I used to get terribly dehydrated during my childhood summers. I always slept with a fan on, the oscillating hum of the blades lulling me to sleep. I’d wake in the morning with dry, cracked lips, a headache, and a fever.
A part of me liked getting sick. My relationship with my father was strained, even when I was a child. I was stubborn and back-talking and absolutely miles from a paragon of Khmer daughterhood. Of course, a sick child is a sick child, and a good father is a good father. I loved the cool touch of my father’s large, rough hand on my forehead. My mother did the same, and her hands have their own place in my heart, but my father’s touch– was a special occasion.
It wasn’t until years later that I realized that I subconsciously reveled in the bronchitis, the dehydration, the fever, because I knew that he would come to my room, quietly ask how I was feeling in his rough ex-smoker’s voice, and feel my forehead.
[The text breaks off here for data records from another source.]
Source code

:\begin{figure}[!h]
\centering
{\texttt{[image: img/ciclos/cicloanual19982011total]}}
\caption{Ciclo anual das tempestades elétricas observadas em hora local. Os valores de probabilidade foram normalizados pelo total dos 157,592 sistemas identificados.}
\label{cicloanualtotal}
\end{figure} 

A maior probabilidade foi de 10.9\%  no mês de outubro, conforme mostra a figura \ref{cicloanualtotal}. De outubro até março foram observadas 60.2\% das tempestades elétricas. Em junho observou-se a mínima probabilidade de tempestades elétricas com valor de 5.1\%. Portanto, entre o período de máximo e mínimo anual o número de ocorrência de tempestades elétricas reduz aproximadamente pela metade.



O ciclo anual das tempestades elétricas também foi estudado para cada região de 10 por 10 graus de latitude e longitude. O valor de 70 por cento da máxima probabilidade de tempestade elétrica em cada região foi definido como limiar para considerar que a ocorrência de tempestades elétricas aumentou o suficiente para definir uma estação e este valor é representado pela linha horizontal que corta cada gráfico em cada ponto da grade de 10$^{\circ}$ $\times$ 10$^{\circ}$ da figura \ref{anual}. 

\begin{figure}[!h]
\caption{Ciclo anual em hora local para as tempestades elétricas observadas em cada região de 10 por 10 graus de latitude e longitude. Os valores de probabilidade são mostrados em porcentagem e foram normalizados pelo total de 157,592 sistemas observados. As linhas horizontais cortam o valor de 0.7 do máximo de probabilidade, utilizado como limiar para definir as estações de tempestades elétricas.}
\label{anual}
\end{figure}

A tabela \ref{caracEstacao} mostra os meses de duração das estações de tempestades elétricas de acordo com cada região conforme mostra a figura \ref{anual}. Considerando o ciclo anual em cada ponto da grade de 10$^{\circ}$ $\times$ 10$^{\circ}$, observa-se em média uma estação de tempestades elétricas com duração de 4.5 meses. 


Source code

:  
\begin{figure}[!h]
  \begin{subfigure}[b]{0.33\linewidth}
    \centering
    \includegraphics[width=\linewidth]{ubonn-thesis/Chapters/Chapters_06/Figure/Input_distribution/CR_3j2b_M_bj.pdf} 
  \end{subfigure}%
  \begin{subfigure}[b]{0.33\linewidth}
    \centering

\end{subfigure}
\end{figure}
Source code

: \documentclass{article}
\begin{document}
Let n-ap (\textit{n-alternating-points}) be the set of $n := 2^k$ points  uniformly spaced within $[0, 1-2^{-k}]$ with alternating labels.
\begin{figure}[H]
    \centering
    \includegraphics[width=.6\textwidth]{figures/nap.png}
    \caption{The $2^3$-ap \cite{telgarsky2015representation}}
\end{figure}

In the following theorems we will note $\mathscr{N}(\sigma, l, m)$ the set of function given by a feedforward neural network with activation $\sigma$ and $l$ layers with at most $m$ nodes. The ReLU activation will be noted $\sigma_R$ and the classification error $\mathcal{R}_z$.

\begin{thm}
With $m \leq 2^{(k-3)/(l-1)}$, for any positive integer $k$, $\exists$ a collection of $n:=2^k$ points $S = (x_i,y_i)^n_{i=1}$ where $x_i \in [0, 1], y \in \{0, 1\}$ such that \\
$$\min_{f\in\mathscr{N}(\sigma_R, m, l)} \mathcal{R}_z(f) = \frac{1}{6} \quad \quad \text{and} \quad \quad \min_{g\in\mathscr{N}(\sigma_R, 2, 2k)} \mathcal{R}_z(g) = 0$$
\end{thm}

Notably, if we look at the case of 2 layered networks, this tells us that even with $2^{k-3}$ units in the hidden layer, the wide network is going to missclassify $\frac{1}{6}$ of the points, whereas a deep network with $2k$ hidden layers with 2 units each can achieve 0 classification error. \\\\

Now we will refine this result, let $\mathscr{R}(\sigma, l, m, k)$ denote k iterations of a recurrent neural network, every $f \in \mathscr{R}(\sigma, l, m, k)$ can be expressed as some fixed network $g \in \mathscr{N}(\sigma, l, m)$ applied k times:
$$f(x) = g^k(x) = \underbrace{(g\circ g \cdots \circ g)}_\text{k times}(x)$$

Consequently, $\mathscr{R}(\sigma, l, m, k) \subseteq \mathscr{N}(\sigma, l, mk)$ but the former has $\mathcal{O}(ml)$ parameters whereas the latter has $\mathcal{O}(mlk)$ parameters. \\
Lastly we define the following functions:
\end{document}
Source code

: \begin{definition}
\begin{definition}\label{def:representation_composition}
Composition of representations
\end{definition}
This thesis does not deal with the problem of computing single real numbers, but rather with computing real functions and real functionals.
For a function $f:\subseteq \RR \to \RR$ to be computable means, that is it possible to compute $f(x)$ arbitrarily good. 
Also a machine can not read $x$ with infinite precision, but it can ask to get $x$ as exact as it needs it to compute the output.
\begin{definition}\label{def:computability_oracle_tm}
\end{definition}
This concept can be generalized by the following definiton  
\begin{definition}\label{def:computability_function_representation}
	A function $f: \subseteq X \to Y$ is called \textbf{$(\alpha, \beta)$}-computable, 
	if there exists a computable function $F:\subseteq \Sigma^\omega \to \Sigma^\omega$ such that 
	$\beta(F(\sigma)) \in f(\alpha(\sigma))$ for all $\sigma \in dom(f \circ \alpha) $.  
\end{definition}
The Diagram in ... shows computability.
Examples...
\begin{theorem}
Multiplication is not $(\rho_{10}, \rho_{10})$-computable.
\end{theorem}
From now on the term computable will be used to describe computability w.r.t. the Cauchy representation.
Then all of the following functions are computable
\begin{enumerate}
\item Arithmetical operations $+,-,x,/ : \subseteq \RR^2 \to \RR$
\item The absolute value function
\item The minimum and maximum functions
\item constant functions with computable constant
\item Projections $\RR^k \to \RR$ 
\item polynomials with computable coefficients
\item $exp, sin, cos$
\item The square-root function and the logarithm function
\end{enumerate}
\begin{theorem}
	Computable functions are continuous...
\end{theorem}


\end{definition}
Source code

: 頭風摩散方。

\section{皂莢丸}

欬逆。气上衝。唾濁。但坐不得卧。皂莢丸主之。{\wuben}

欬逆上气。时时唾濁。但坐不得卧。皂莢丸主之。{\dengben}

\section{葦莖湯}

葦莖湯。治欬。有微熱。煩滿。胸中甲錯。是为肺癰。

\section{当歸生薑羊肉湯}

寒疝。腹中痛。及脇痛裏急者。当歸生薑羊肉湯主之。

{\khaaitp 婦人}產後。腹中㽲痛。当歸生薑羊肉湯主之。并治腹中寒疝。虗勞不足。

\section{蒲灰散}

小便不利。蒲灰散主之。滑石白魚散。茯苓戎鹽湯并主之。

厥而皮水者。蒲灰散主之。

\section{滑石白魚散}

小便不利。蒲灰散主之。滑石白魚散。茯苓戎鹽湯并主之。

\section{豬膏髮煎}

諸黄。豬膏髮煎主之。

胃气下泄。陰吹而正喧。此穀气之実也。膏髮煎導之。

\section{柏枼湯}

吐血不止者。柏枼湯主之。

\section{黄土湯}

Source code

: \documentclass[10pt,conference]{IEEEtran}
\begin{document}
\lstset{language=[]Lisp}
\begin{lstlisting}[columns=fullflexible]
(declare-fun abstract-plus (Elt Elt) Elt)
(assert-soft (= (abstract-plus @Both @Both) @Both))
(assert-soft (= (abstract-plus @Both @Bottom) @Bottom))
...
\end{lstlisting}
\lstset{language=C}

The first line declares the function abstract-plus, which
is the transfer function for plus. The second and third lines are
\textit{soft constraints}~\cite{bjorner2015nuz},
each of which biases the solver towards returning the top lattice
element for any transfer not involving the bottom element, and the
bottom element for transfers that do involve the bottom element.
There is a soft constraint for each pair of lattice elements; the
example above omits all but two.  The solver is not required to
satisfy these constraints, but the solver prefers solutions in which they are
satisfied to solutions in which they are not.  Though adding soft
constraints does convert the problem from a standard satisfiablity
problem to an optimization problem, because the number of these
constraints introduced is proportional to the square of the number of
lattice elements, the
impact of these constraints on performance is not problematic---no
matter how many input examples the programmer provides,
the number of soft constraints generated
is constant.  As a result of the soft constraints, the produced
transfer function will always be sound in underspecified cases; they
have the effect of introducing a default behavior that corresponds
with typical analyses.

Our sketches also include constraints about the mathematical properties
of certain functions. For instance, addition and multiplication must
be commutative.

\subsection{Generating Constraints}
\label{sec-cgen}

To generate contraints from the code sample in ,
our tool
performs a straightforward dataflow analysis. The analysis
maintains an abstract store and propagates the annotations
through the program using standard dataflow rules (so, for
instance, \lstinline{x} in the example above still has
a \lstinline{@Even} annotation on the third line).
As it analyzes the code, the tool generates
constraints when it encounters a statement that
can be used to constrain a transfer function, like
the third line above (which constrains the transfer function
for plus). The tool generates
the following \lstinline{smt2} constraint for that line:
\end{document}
And I remember a lot of Gatorade. Large packs from Price Club (or Costco, I’m not sure which it was at that point). Lemon-lime was my favorite, then. My father was always quick and diligent about treatment, remedies, whatever the doctor or common sense said it would take to make it better. And when the doctor said I needed to rehydrate, we would get Gatorade. For the electrolytes, I suppose. I have probably drunk hundreds, if not thousands, of gallons of Gatorade in my lifetime.
To this day, whenever I see a bottle of Gatorade, I still think of those hot summers and the whir of a fan and my father’s cool palm on my forehead.